Kisah serupa datang dari kapal dengan awak Indonesia. Kapten Zefanus Waruwu menjaga moral kru dengan aktivitas fisik di atas kapal setelah lebih dari 40 hari tertahan.
Meski gencatan senjata telah diumumkan, Iran baru mengizinkan segelintir kapal melintas, bahkan hanya dua kapal dalam satu hari. Akses disebut bergantung pada hubungan geopolitik dan kesediaan membayar biaya yang bisa mencapai US$2 juta.
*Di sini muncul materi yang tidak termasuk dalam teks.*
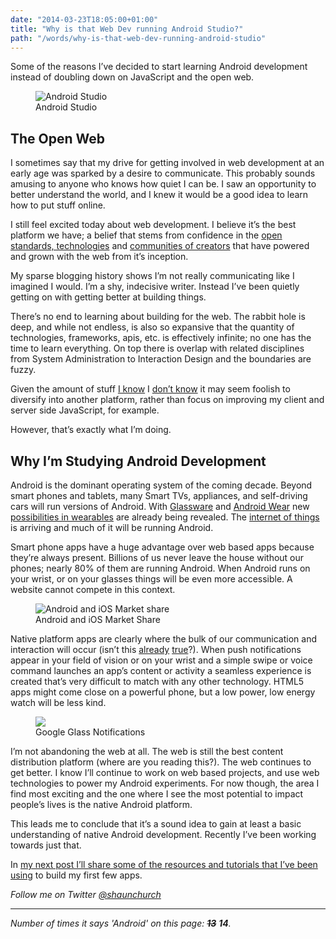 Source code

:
 ```yaml
---
date: "2014-03-23T18:05:00+01:00"
title: "Why is that Web Dev running Android Studio?"
path: "/words/why-is-that-web-dev-running-android-studio"
---
```


<p class="attention-grabber">Some of the reasons I’ve decided to start learning Android development instead of doubling down on JavaScript and the open web.</p>

<figure>
	<img src="/static/why-is-that-webdev/androidstudio.jpg" alt="Android Studio" />
	<figcaption>Android Studio</figcaption>
</figure>

## The Open Web

I sometimes say that my drive for getting involved in web development at an early age was sparked by a desire to communicate. This probably sounds amusing to anyone who knows how quiet I can be. I saw an opportunity to better understand the world, and I knew it would be a good idea to learn how to put stuff online.

I still feel excited today about web development. I believe it’s the best platform we have; a belief that stems from confidence in the [open standards, technologies](http://www.webplatform.org/) and [communities of creators](http://github.com) that have powered and grown with the web from it’s inception.

My sparse blogging history shows I’m not really communicating like I imagined I would. I’m a shy, indecisive writer. Instead I’ve been quietly getting on with getting better at building things.

There’s no end to learning about building for the web. The rabbit hole is deep, and while not endless, is also so expansive that the quantity of technologies, frameworks, apis, etc. is effectively infinite; no one has the time to learn everything. On top there is overlap with related disciplines from System Administration to Interaction Design and the boundaries are fuzzy.

Given the amount of stuff [I know](http://www.slate.com/articles/news_and_politics/low_concept/2003/04/the_poetry_of_dh_rumsfeld.html) I [don’t know](http://jangosteve.com/post/380926251/no-one-knows-what-theyre-doing) it may seem foolish to diversify into another platform, rather than focus on improving my client and server side JavaScript, for example.

However, that’s exactly what I’m doing.

## Why I’m Studying Android Development

Android is the dominant operating system of the coming decade. Beyond smart phones and tablets, many Smart TVs, appliances, and self-driving cars will run versions of Android. With [Glassware](https://developers.google.com/glass/) and [Android Wear](http://www.android.com/wear/) new [possibilities in wearables](http://moto360.motorola.com/) are already being revealed. The [internet of things](http://en.wikipedia.org/wiki/Internet_of_Things) is arriving and much of it will be running Android.

Smart phone apps have a huge advantage over web based apps because they’re always present. Billions of us never leave the house without our phones; nearly 80% of them are running Android. When Android runs on your wrist, or on your glasses things will be even more accessible. A website cannot compete in this context.

<figure>
	<img src="/images/2014/Mar/Android_iOS_MS.png" alt="Android and iOS Market share" />
	<figcaption>Android and iOS Market Share</figcaption>
</figure>

Native platform apps are clearly where the bulk of our communication and interaction will occur (isn’t this [already](http://www.whatsapp.com) [true](http://www.facebook.com)?). When push notifications appear in your field of vision or on your wrist and a simple swipe or voice command launches an app’s content or activity a seamless experience is created that’s very difficult to match with any other technology. HTML5 apps might come close on a powerful phone, but a low power, low energy watch will be less kind.

<figure>
	<img src="/images/2014/Mar/glass_notifications.jpg" />
	<figcaption>Google Glass Notifications</figcaption>
</figure>

I’m not abandoning the web at all. The web is still the best content distribution platform (where are you reading this?). The web continues to get better. I know I’ll continue to work on web based projects, and use web technologies to power my Android experiments. For now though, the area I find most exciting and the one where I see the most potential to impact people’s lives is the native Android platform.

This leads me to conclude that it’s a sound idea to gain at least a basic understanding of native Android development. Recently I’ve been working towards just that.

In [my next post I’ll share some of the resources and tutorials that I’ve been using](https://www.shaunchurch.com/resources-for-android-development/) to build my first few apps.

_Follow me on Twitter [@shaunchurch](http://twitter.com)_

---

_Number of times it says 'Android' on this page: ~~**13**~~ **14**._

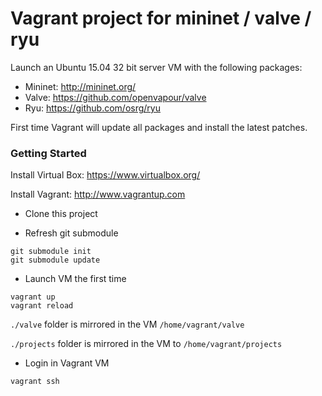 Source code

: # Vagrant project for mininet / valve / ryu

Launch an Ubuntu 15.04 32 bit server VM with the following packages:

- Mininet: http://mininet.org/
- Valve: https://github.com/openvapour/valve
- Ryu: https://github.com/osrg/ryu

First time Vagrant will update all packages and install the latest patches.

### Getting Started

Install Virtual Box: https://www.virtualbox.org/

Install Vagrant: http://www.vagrantup.com

- Clone this project

- Refresh git submodule

```
git submodule init
git submodule update
```

- Launch VM the first time

```
vagrant up
vagrant reload
```

`./valve` folder is mirrored in the VM `/home/vagrant/valve`

`./projects` folder is mirrored in the VM to `/home/vagrant/projects`

- Login in Vagrant VM

```
vagrant ssh
```

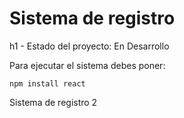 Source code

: <h1> Sistema de registro </h1>h1
- Estado del proyecto: En Desarrollo

Para ejecutar el sistema debes poner:

```npm install react ```

Sistema de registro 2
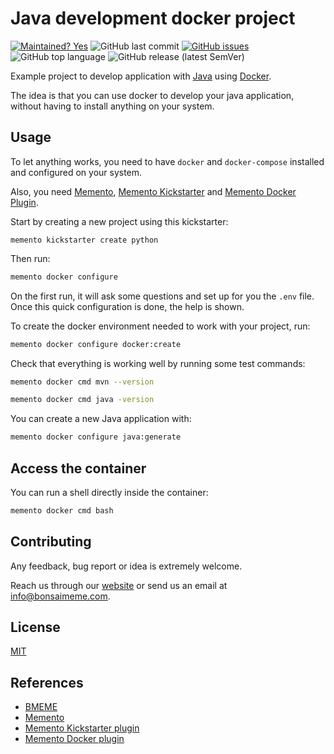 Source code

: # Java development docker project

[![Maintained? Yes](https://img.shields.io/badge/Maintained%3F-Yes-success)](https://github.com/bmeme/java-dev) ![GitHub last commit](https://img.shields.io/github/last-commit/bmeme/java-dev) [![GitHub issues](https://img.shields.io/github/issues/bmeme/java-dev)](https://github.com/bmeme/java-dev/issues) ![GitHub top language](https://img.shields.io/github/languages/top/bmeme/java-dev) ![GitHub release (latest SemVer)](https://img.shields.io/github/v/release/bmeme/java-dev)

Example project to develop application with [Java](https://www.java.com/) using [Docker](https://www.docker.com/).

The idea is that you can use docker to develop your java application, without having to install anything on your system.


## Usage

To let anything works, you need to have `docker` and `docker-compose` installed and configured on your system.

Also, you need [Memento](https://github.com/bmeme/memento), [Memento Kickstarter](https://github.com/bmeme/memento-kickstarter) and [Memento Docker Plugin](https://github.com/bmeme/memento-docker).

Start by creating a new project using this kickstarter: 

```
memento kickstarter create python
```

Then run:
```bash
memento docker configure
```

On the first run, it will ask some questions and set up for you the `.env` file.
Once this quick configuration is done, the help is shown.

To create the docker environment needed to work with your project, run:
```bash
memento docker configure docker:create
```

Check that everything is working well by running some test commands:

```bash
memento docker cmd mvn --version
```

```bash
memento docker cmd java -version
```

You can create a new Java application with:
```bash
memento docker configure java:generate
```

## Access the container

You can run a shell directly inside the container:

```bash
memento docker cmd bash
```
## Contributing

Any feedback, bug report or idea is extremely welcome.

Reach us through our [website](https://www.bmeme.com) or send us an email at [info@bonsaimeme.com](mailto:info@bonsaimeme.com).

## License

[MIT](https://choosealicense.com/licenses/mit/)

## References

- [BMEME](https://www.bmeme.com)
- [Memento](https://github.com/bmeme/memento)
- [Memento Kickstarter plugin](https://github.com/bmeme/memento-kickstarter)
- [Memento Docker plugin](https://github.com/bmeme/memento-docker)

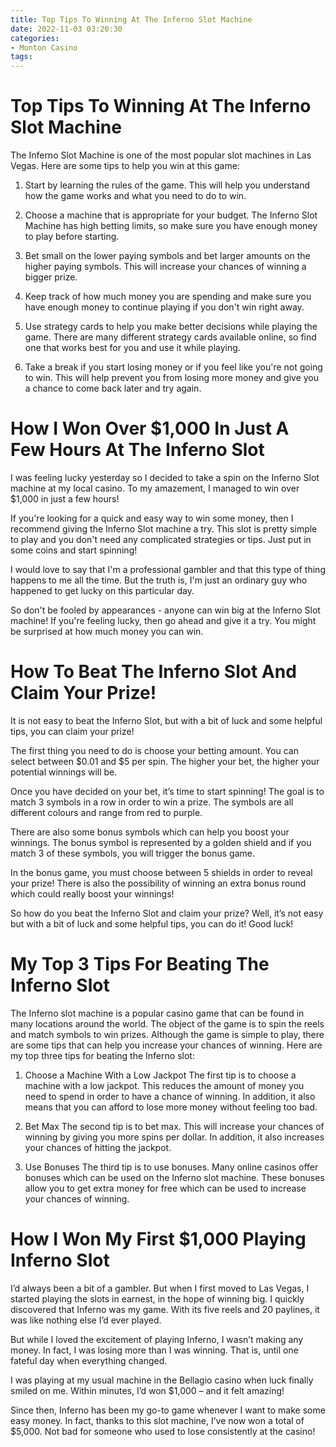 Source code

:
 ```yaml
---
title: Top Tips To Winning At The Inferno Slot Machine 
date: 2022-11-03 03:20:30
categories:
- Monton Casino
tags:
---
```



#  Top Tips To Winning At The Inferno Slot Machine 

The Inferno Slot Machine is one of the most popular slot machines in Las Vegas. Here are some tips to help you win at this game:

1. Start by learning the rules of the game. This will help you understand how the game works and what you need to do to win.

2. Choose a machine that is appropriate for your budget. The Inferno Slot Machine has high betting limits, so make sure you have enough money to play before starting.

3. Bet small on the lower paying symbols and bet larger amounts on the higher paying symbols. This will increase your chances of winning a bigger prize.

4. Keep track of how much money you are spending and make sure you have enough money to continue playing if you don't win right away.

5. Use strategy cards to help you make better decisions while playing the game. There are many different strategy cards available online, so find one that works best for you and use it while playing.

6. Take a break if you start losing money or if you feel like you're not going to win. This will help prevent you from losing more money and give you a chance to come back later and try again.

#  How I Won Over $1,000 In Just A Few Hours At The Inferno Slot 

I was feeling lucky yesterday so I decided to take a spin on the Inferno Slot machine at my local casino. To my amazement, I managed to win over $1,000 in just a few hours!

If you're looking for a quick and easy way to win some money, then I recommend giving the Inferno Slot machine a try. This slot is pretty simple to play and you don't need any complicated strategies or tips. Just put in some coins and start spinning!

I would love to say that I'm a professional gambler and that this type of thing happens to me all the time. But the truth is, I'm just an ordinary guy who happened to get lucky on this particular day.

So don't be fooled by appearances - anyone can win big at the Inferno Slot machine! If you're feeling lucky, then go ahead and give it a try. You might be surprised at how much money you can win.

#  How To Beat The Inferno Slot And Claim Your Prize! 

It is not easy to beat the Inferno Slot, but with a bit of luck and some helpful tips, you can claim your prize!

The first thing you need to do is choose your betting amount. You can select between $0.01 and $5 per spin. The higher your bet, the higher your potential winnings will be.

Once you have decided on your bet, it’s time to start spinning! The goal is to match 3 symbols in a row in order to win a prize. The symbols are all different colours and range from red to purple.

There are also some bonus symbols which can help you boost your winnings. The bonus symbol is represented by a golden shield and if you match 3 of these symbols, you will trigger the bonus game.

In the bonus game, you must choose between 5 shields in order to reveal your prize! There is also the possibility of winning an extra bonus round which could really boost your winnings!

So how do you beat the Inferno Slot and claim your prize? Well, it’s not easy but with a bit of luck and some helpful tips, you can do it! Good luck!

#  My Top 3 Tips For Beating The Inferno Slot 

The Inferno slot machine is a popular casino game that can be found in many locations around the world. The object of the game is to spin the reels and match symbols to win prizes. Although the game is simple to play, there are some tips that can help you increase your chances of winning. Here are my top three tips for beating the Inferno slot:

1. Choose a Machine With a Low Jackpot 
The first tip is to choose a machine with a low jackpot. This reduces the amount of money you need to spend in order to have a chance of winning. In addition, it also means that you can afford to lose more money without feeling too bad.

2. Bet Max 
The second tip is to bet max. This will increase your chances of winning by giving you more spins per dollar. In addition, it also increases your chances of hitting the jackpot.

3. Use Bonuses 
The third tip is to use bonuses. Many online casinos offer bonuses which can be used on the Inferno slot machine. These bonuses allow you to get extra money for free which can be used to increase your chances of winning.

#  How I Won My First $1,000 Playing Inferno Slot

I’d always been a bit of a gambler. But when I first moved to Las Vegas, I started playing the slots in earnest, in the hope of winning big. I quickly discovered that Inferno was my game. With its five reels and 20 paylines, it was like nothing else I’d ever played.

But while I loved the excitement of playing Inferno, I wasn’t making any money. In fact, I was losing more than I was winning. That is, until one fateful day when everything changed.

I was playing at my usual machine in the Bellagio casino when luck finally smiled on me. Within minutes, I’d won $1,000 – and it felt amazing!

Since then, Inferno has been my go-to game whenever I want to make some easy money. In fact, thanks to this slot machine, I’ve now won a total of $5,000. Not bad for someone who used to lose consistently at the casino!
Praktik ini memicu kekhawatiran akan munculnya preseden baru dalam perdagangan global. Sejumlah analis menilai model "laut berbayar" berpotensi ditiru negara lain, termasuk China di Laut China Selatan, jalur yang dilalui lebih dari seperempat perdagangan dunia.
Dampaknya juga mulai terasa pada sistem keuangan global. Iran dilaporkan menerima pembayaran dalam yuan China atau mata uang kripto, yang berpotensi mengurangi dominasi dolar AS dalam perdagangan energi.
Krisis di Hormuz menjadi gangguan besar ketiga terhadap pelayaran global dalam empat tahun terakhir, setelah perang Rusia-Ukraina dan konflik di Laut Merah. Namun, kali ini skalanya dinilai lebih sistemik karena menyentuh jalur energi utama dunia.
Menurut Sekretaris Jenderal European Shipowners (ECSA), Sotiris Raptis, stabilitas perdagangan global bergantung pada keamanan pelaut.
"Pelayaran yang lancar dan perdagangan yang aman hanya mungkin terjadi jika para pelaut dapat menjalankan tugas mereka dengan aman," ujar Raptis.
Analis maritim Salvatore Mercogliano menilai perubahan yang terjadi bersifat struktural. Sistem perdagangan global saat ini sangat bergantung pada kecepatan dan volume tinggi, sehingga gangguan di satu titik dapat berdampak luas seperti efek domino.
"Konsep jalur laut bebas mulai hilang. Tidak akan ada lagi normal seperti sebelumnya," kata Mercogliano.
Di tengah ketidakpastian ini, para pelaku industri menilai dunia kini memasuki era baru, di mana akses laut tidak lagi sepenuhnya bebas, melainkan semakin dipengaruhi kekuatan geopolitik.